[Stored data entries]
· · · · · · ·
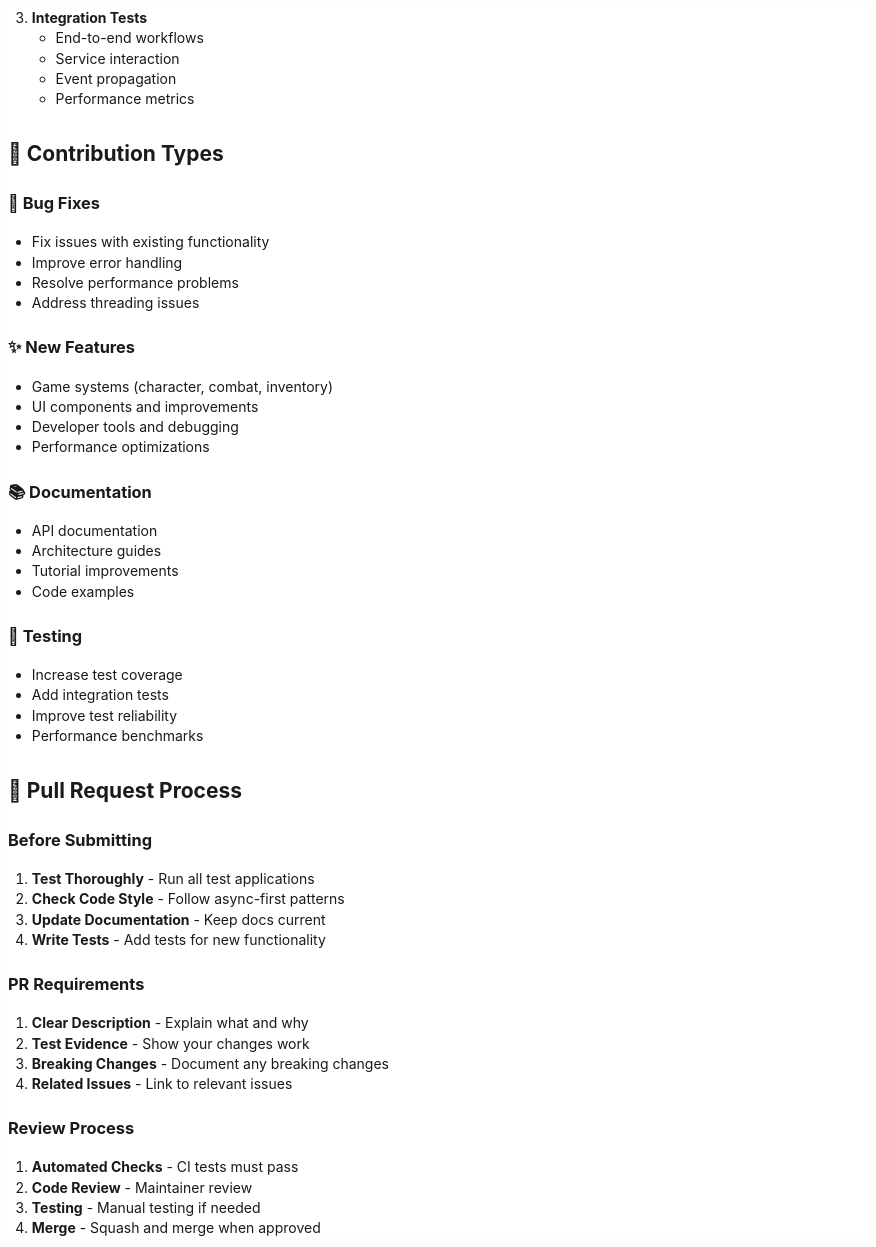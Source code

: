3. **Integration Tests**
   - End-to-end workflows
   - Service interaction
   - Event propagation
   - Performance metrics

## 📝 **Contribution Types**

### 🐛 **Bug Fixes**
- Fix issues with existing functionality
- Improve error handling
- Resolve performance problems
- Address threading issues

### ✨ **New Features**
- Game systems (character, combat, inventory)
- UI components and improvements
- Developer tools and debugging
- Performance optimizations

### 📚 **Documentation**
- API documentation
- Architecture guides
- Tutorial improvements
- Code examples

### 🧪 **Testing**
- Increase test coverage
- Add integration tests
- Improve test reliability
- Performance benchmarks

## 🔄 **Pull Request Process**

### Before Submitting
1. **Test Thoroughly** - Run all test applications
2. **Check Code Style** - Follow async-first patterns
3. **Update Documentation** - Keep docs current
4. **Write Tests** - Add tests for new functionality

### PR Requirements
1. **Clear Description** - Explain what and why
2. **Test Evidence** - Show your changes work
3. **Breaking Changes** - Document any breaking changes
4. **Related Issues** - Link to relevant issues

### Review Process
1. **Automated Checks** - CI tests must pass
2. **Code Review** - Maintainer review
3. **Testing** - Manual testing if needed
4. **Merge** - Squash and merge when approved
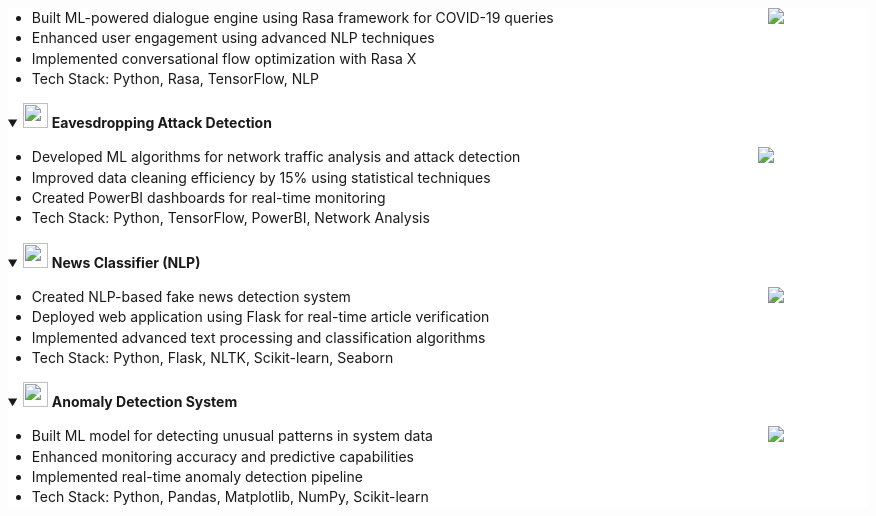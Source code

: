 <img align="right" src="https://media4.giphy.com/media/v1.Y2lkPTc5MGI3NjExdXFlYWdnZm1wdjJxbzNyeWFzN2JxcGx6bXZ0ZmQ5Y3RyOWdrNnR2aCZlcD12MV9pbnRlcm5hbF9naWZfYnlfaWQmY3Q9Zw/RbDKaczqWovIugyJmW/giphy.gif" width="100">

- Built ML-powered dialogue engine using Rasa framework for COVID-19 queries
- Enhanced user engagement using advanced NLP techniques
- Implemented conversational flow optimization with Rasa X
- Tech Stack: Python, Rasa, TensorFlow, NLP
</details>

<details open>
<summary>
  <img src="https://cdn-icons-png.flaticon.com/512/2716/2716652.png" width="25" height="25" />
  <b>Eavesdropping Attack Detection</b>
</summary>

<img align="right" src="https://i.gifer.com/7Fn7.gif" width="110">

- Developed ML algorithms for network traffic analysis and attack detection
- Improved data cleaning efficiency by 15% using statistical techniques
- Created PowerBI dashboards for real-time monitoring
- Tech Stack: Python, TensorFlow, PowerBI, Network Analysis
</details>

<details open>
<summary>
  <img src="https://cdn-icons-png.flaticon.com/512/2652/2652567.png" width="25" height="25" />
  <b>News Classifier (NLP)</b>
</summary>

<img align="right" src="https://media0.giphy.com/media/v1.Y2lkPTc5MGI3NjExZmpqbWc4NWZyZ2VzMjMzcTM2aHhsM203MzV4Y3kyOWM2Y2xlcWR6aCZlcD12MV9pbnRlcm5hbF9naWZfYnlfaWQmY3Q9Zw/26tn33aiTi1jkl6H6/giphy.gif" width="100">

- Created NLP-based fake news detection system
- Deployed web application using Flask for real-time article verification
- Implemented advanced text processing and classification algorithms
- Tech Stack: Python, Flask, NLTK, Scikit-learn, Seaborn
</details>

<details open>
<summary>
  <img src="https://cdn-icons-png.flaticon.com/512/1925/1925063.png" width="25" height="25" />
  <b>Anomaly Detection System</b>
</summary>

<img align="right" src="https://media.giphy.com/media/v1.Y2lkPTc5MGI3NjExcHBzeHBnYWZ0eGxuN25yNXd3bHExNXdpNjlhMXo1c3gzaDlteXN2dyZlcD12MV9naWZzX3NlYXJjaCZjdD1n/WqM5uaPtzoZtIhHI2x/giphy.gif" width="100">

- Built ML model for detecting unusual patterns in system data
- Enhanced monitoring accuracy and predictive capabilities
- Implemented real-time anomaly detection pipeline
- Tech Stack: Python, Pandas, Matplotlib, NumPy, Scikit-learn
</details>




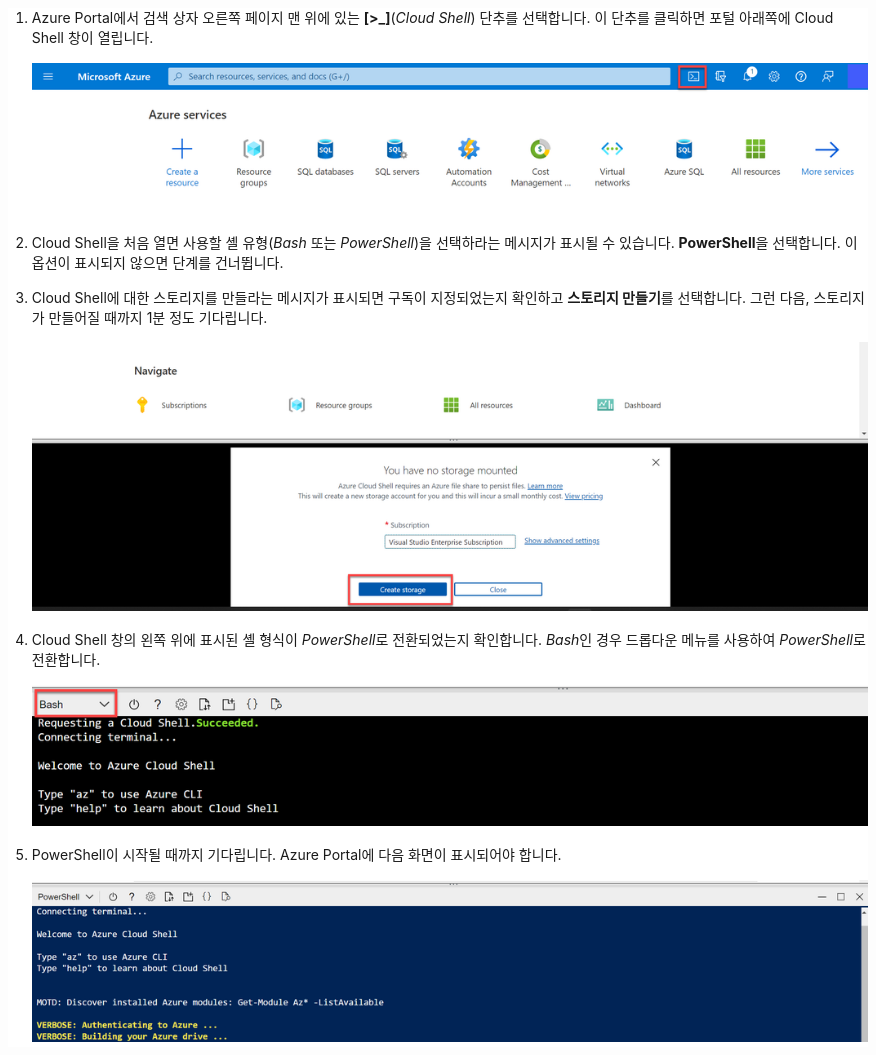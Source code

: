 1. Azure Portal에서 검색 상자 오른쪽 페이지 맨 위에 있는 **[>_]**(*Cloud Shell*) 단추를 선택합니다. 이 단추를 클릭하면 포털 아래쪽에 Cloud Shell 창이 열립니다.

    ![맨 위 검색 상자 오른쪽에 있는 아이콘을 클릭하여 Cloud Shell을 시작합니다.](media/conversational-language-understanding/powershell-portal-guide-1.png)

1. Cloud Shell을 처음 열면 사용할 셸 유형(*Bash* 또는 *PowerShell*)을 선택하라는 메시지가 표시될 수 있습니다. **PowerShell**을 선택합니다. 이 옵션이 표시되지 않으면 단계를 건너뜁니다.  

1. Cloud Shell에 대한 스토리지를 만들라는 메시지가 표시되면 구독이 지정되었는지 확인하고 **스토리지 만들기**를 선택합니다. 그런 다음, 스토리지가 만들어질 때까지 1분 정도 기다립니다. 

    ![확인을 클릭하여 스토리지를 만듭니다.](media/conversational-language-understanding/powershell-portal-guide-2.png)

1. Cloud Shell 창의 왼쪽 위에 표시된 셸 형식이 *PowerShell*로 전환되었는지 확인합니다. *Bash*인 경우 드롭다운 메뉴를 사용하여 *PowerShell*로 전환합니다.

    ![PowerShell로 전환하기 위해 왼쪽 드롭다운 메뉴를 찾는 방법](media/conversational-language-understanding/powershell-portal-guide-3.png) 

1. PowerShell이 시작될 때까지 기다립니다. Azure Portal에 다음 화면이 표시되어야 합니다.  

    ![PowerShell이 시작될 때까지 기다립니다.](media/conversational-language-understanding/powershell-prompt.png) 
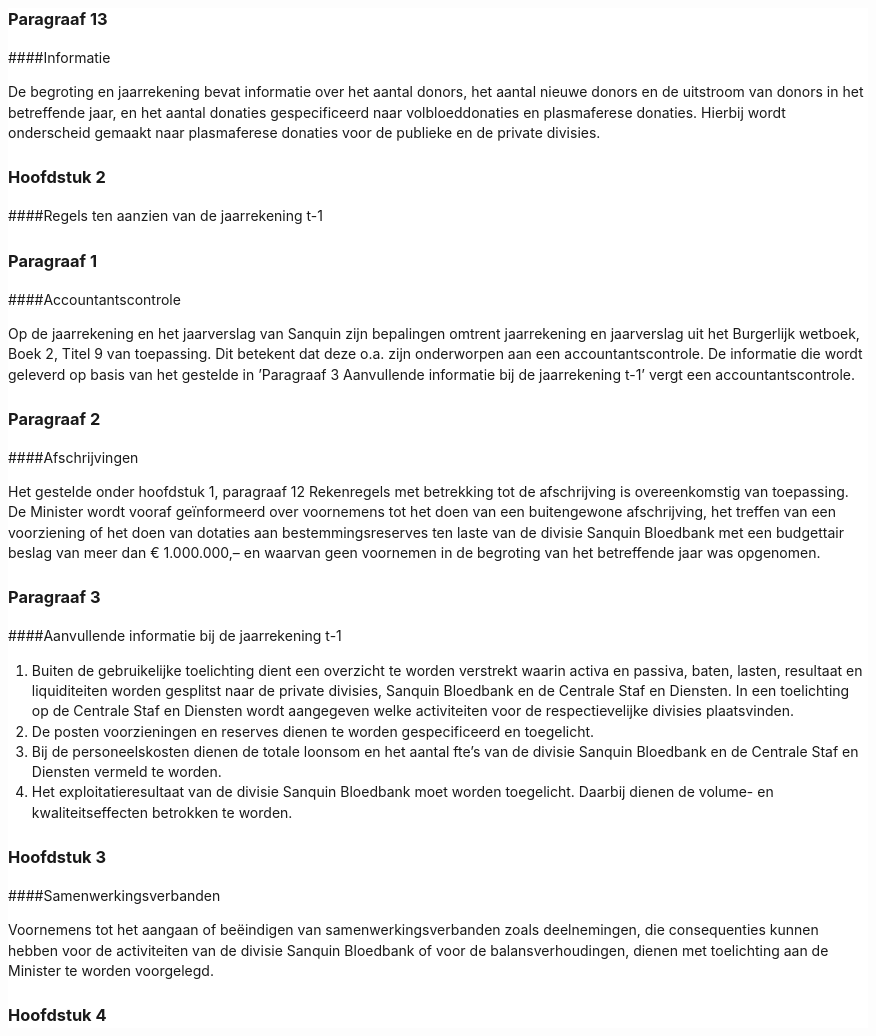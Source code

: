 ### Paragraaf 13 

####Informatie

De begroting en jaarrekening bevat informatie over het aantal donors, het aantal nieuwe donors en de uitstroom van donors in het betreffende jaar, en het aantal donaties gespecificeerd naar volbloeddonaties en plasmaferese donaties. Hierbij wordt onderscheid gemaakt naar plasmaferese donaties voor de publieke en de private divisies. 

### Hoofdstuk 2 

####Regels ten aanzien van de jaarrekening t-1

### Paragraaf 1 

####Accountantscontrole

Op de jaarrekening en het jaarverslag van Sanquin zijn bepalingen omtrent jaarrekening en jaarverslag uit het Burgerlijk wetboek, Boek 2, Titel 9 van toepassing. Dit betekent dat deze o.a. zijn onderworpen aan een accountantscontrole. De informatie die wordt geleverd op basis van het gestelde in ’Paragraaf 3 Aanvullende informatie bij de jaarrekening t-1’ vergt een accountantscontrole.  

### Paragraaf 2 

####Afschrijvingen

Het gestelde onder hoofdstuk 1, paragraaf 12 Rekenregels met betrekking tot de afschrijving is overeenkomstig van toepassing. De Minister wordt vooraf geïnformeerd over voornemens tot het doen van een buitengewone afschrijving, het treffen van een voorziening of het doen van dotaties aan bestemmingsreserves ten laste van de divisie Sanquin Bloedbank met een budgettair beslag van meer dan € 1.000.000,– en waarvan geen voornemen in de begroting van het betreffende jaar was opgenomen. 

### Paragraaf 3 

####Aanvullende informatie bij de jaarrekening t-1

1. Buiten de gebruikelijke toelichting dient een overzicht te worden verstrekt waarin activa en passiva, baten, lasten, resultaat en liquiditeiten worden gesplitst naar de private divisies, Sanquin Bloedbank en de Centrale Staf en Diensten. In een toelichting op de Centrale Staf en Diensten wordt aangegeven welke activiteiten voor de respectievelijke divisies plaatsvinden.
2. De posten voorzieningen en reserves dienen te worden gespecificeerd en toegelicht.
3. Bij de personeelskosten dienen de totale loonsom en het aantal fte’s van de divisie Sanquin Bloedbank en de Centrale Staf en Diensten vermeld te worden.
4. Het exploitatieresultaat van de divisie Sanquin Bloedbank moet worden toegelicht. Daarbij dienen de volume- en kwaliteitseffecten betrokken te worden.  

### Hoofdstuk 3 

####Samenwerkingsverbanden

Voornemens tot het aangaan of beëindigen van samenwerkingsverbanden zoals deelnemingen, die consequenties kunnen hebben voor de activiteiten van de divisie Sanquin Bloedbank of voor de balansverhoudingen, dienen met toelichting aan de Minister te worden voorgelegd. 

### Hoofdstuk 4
· · · · · · ·
- _Task item_
Only the lines above from the one containing "1. **Automated Checks** - CI tests must pass" through the one containing "- Built ML model" should be returned, verbatim and inclusive, with pictures excluded.

- _Reply to the task_
1. **Automated Checks** - CI tests must pass
2. **Code Review** - Maintainer review
3. **Testing** - Manual testing if needed
4. **Merge** - Squash and merge when approved
Source code

: <img align="right" src="https://media4.giphy.com/media/v1.Y2lkPTc5MGI3NjExdXFlYWdnZm1wdjJxbzNyeWFzN2JxcGx6bXZ0ZmQ5Y3RyOWdrNnR2aCZlcD12MV9pbnRlcm5hbF9naWZfYnlfaWQmY3Q9Zw/RbDKaczqWovIugyJmW/giphy.gif" width="100">

- Built ML-powered dialogue engine using Rasa framework for COVID-19 queries
- Enhanced user engagement using advanced NLP techniques
- Implemented conversational flow optimization with Rasa X
- Tech Stack: Python, Rasa, TensorFlow, NLP
</details>

<details open>
<summary>
  <img src="https://cdn-icons-png.flaticon.com/512/2716/2716652.png" width="25" height="25" />
  <b>Eavesdropping Attack Detection</b>
</summary>

<img align="right" src="https://i.gifer.com/7Fn7.gif" width="110">

- Developed ML algorithms for network traffic analysis and attack detection
- Improved data cleaning efficiency by 15% using statistical techniques
- Created PowerBI dashboards for real-time monitoring
- Tech Stack: Python, TensorFlow, PowerBI, Network Analysis
</details>

<details open>
<summary>
  <img src="https://cdn-icons-png.flaticon.com/512/2652/2652567.png" width="25" height="25" />
  <b>News Classifier (NLP)</b>
</summary>

<img align="right" src="https://media0.giphy.com/media/v1.Y2lkPTc5MGI3NjExZmpqbWc4NWZyZ2VzMjMzcTM2aHhsM203MzV4Y3kyOWM2Y2xlcWR6aCZlcD12MV9pbnRlcm5hbF9naWZfYnlfaWQmY3Q9Zw/26tn33aiTi1jkl6H6/giphy.gif" width="100">

- Created NLP-based fake news detection system
- Deployed web application using Flask for real-time article verification
- Implemented advanced text processing and classification algorithms
- Tech Stack: Python, Flask, NLTK, Scikit-learn, Seaborn
</details>

<details open>
<summary>
  <img src="https://cdn-icons-png.flaticon.com/512/1925/1925063.png" width="25" height="25" />
  <b>Anomaly Detection System</b>
</summary>

<img align="right" src="https://media.giphy.com/media/v1.Y2lkPTc5MGI3NjExcHBzeHBnYWZ0eGxuN25yNXd3bHExNXdpNjlhMXo1c3gzaDlteXN2dyZlcD12MV9naWZzX3NlYXJjaCZjdD1n/WqM5uaPtzoZtIhHI2x/giphy.gif" width="100">

- Built ML model for detecting unusual patterns in system data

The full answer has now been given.